Divide and conquer: Keep projects simple—if you have a big project, consider dividing it into smaller tasks. You can also offer several tasks at the same time (rather than sequentially).
- In order to create the Federal Crowdsource Mobile Testing Program, the Mobile team posted a 20 percent task to help plan and create the program. Once the program was up and running, the team created two additional opportunities: one to manage the program and a second to run individual test cycles. Multiple test cycles can be advertised on Open Opps at the same time.
Be specific: Define exactly what needs to be done and what deliverables you expect. Include links or documents that the participant will need.
Give the big picture: Include information on how participants’ work will/may be used. This helps participants understand their work is part of a greater effort.

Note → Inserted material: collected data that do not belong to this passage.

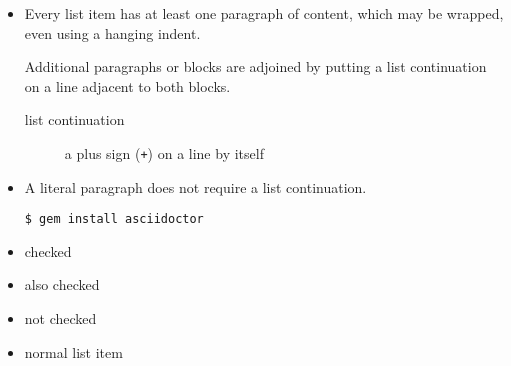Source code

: \begin{itemize}

\item Every list item has at least one paragraph of content,
which may be wrapped, even using a hanging indent.

Additional paragraphs or blocks are adjoined by putting
a list continuation on a line adjacent to both blocks.


\begin{description}

\item[list continuation]a plus sign ({\tt +}) on a line by itself

\end{description}

\item A literal paragraph does not require a list continuation.

\begin{verbatim}
$ gem install asciidoctor
\end{verbatim}
\end{itemize}


\begin{itemize}

\item checked

\item also checked

\item not checked

\item normal list item

\end{itemize}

- The National Institute of Standards and Technology (NIST) needed facts sheets updated. For their task, they explained that the fact sheets would be posted on their website and would “help the world understand the importance of the National Network for Manufacturing Innovation at NIST.”
Know your own availability: Remember that you are an active part of Open Opps: the more clarity you provide, the less “back and forth” you will need to do in the future with participants. If you are submitting a 20-percenter task, ensure that you are able to invest time supporting participants for the duration of your project.
A title is more than words: Write a catchy title (BUT also make sure it’s clear and descriptive!).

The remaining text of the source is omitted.